I recently came across the Greek meaning of the word worship and I found a twofold definition: “The first is about body language that demonstrates respect and submission; to bow down, to kneel, to prostrate oneself. The second is about doing something for God that demonstrates sacrifice and obedience; to offer, to serve.” (James Torrance, Worship, Community & the Triune God of Grace) I will dive deeper into the second part of this word at a later date, but for now I want to focus on the first part of the definition. The word worship literally means to bow, face down, before Jesus Christ. This was so amazing and eye opening to me! Psalm 95:6 also states, “Come, let us bow down in worship, let us kneel before the Lord our Maker.” After finding this information, I cannot help but ask the question of why we have become so conservative in our worship?

There are probably many factors that have led us to confine our worship. Maybe we are scared of what other people will think of us if we fall on our faces. Maybe we are afraid to distract other members of our church. Maybe we have listened to false teachings that have led us to believe that it is wrong for us to express our worship in this manner.

I mentioned how my experience at FCWC opened my eyes, but I was still scared about being demonstrative in my praise and adoration. Personally, I had to get over my own fears and worries in order to begin outwardly worshipping my Savior.

I had to take the focus off of myself and put it onto Jesus.
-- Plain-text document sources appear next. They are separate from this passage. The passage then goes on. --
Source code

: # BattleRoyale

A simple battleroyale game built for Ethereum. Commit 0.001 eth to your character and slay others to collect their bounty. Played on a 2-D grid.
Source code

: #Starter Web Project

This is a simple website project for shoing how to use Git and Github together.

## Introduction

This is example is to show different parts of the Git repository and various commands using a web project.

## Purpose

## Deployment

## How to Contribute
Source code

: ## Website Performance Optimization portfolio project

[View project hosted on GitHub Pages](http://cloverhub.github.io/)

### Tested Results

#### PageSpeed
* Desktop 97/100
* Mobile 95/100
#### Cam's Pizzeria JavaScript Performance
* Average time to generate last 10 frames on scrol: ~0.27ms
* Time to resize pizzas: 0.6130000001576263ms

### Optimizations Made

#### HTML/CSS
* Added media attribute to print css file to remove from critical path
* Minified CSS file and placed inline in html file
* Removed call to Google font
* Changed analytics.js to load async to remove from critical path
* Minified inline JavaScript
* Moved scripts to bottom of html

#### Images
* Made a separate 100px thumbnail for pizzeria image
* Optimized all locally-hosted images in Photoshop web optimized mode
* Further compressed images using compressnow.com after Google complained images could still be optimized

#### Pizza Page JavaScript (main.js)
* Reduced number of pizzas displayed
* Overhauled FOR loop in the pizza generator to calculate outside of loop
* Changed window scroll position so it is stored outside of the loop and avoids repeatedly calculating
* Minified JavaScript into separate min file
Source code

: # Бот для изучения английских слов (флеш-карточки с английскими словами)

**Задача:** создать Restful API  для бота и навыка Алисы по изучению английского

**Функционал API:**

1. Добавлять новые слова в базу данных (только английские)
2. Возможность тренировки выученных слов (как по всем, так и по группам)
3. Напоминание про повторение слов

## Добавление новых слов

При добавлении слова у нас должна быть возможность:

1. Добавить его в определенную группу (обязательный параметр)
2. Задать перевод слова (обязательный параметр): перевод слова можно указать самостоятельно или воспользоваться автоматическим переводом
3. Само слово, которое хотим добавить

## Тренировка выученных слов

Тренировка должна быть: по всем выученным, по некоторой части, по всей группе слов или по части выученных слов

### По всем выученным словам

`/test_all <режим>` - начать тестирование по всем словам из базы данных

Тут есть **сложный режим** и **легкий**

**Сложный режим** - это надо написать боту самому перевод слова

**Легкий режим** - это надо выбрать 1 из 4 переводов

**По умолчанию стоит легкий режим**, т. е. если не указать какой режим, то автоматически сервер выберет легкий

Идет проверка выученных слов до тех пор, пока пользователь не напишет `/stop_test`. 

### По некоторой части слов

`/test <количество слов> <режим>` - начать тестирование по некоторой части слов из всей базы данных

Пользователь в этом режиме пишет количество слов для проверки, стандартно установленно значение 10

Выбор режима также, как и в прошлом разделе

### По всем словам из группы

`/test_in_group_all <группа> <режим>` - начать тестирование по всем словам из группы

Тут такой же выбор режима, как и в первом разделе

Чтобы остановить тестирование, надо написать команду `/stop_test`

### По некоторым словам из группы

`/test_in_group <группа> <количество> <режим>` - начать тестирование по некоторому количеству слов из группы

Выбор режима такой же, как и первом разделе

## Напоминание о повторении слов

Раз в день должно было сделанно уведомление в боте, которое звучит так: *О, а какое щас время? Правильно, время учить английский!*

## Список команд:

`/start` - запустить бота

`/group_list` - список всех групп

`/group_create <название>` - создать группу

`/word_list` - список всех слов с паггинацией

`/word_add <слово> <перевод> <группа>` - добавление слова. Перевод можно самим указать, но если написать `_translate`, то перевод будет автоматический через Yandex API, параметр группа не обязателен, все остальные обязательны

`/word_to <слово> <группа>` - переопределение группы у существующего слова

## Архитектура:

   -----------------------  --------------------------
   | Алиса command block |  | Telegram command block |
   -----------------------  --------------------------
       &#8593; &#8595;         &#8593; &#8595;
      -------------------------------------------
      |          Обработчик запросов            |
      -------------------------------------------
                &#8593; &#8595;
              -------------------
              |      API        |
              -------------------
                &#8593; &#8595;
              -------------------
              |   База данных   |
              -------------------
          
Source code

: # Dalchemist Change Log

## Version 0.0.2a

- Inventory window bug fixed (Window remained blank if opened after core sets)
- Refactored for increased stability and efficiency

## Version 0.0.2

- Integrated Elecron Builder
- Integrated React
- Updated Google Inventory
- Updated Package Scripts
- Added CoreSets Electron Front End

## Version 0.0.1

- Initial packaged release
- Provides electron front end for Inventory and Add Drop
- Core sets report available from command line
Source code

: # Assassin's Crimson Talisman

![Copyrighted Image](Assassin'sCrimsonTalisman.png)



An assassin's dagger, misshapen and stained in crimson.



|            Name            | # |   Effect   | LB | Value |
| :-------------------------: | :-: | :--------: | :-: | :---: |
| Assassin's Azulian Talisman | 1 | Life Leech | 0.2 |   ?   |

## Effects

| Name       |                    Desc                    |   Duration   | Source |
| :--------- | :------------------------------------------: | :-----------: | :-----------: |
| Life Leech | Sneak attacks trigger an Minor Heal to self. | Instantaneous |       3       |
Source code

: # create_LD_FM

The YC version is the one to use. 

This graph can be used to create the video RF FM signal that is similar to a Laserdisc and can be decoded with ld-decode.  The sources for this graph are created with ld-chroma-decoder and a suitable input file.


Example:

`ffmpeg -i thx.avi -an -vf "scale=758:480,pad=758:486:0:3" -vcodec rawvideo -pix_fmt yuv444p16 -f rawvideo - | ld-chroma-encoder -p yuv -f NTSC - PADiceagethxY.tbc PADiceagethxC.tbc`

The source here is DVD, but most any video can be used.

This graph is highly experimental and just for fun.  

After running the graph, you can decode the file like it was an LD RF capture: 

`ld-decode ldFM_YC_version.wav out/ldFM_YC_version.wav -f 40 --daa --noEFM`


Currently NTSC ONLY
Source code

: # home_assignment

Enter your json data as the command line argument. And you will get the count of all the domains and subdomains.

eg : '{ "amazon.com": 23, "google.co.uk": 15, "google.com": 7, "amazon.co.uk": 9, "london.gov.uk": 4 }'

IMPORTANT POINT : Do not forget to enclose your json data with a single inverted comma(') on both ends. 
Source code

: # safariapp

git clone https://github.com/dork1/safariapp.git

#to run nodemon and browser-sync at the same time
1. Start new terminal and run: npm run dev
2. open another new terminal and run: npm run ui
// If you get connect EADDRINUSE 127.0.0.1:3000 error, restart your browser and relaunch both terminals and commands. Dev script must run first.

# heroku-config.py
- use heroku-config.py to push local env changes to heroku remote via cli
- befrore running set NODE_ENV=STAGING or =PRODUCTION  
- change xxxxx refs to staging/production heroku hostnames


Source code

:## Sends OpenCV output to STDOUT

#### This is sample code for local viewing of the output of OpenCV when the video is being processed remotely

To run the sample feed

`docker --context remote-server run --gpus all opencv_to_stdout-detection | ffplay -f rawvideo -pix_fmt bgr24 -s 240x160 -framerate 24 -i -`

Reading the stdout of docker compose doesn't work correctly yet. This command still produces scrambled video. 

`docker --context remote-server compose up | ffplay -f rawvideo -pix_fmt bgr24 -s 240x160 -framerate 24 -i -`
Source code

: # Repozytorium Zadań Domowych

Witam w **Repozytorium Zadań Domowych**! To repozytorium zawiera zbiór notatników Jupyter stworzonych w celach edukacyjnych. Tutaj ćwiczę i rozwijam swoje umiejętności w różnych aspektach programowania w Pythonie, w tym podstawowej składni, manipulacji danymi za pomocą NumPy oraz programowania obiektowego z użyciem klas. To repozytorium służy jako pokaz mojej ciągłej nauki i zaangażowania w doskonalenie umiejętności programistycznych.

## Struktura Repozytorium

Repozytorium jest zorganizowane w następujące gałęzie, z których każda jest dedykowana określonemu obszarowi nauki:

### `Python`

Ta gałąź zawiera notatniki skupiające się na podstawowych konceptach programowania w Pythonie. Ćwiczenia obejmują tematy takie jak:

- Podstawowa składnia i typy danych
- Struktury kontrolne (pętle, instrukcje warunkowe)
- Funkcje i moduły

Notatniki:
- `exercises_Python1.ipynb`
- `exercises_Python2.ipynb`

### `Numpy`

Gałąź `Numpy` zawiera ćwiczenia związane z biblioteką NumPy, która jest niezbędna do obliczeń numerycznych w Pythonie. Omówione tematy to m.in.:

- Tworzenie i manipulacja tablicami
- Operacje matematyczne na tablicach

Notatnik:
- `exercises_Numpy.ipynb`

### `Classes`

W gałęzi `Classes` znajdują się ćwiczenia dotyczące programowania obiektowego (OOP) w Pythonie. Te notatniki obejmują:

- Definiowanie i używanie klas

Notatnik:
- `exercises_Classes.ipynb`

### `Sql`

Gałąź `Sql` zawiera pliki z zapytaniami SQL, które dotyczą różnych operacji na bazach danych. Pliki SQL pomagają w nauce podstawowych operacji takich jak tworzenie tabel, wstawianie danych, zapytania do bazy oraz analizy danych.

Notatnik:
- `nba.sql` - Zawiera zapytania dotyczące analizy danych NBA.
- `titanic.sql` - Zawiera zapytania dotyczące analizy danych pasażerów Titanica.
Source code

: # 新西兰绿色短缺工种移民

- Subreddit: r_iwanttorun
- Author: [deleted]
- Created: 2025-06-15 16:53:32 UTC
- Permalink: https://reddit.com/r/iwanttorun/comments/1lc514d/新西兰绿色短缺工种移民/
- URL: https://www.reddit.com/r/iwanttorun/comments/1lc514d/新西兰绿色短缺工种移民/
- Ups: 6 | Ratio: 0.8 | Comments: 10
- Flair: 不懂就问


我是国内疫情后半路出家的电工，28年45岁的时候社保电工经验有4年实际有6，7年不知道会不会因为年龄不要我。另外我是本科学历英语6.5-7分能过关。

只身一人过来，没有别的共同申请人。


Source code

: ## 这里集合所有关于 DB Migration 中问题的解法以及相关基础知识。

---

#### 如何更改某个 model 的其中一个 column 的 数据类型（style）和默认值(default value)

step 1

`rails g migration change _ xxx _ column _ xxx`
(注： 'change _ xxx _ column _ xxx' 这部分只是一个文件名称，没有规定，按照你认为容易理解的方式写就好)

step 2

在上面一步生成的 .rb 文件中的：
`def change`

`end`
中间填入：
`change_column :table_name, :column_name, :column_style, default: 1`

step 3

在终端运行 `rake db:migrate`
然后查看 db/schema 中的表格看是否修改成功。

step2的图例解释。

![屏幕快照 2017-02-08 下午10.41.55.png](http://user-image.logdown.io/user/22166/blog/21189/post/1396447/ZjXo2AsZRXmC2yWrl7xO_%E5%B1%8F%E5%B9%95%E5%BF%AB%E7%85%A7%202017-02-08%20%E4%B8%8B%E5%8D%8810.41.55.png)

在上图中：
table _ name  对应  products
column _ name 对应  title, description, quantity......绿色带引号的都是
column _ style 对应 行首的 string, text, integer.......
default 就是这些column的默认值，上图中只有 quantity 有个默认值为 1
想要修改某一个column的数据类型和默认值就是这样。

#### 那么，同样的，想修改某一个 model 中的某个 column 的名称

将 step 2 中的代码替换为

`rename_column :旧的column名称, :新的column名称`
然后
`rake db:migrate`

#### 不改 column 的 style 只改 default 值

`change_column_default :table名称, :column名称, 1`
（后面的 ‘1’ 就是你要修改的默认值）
Whatever your personal reasons are, I want to tell you that they are not accurate. We should never feel like our worship of the Creator of the universe has to be reserved. We should be shouting His name from the rooftops, falling on our face before Him, and utilizing creative outlets to express our worship of Him.

I want to also note that there is a place for still and quiet praise. Perhaps you are someone who inwardly praises Jesus with your heart and soul; that is also just as beautiful! What matters is that you are responding to the Holy Spirit in whatever way He is leading you, not based on the person sitting next to you. We need to shut all else out and worship our Savior without any thought in our minds but Him and Him alone.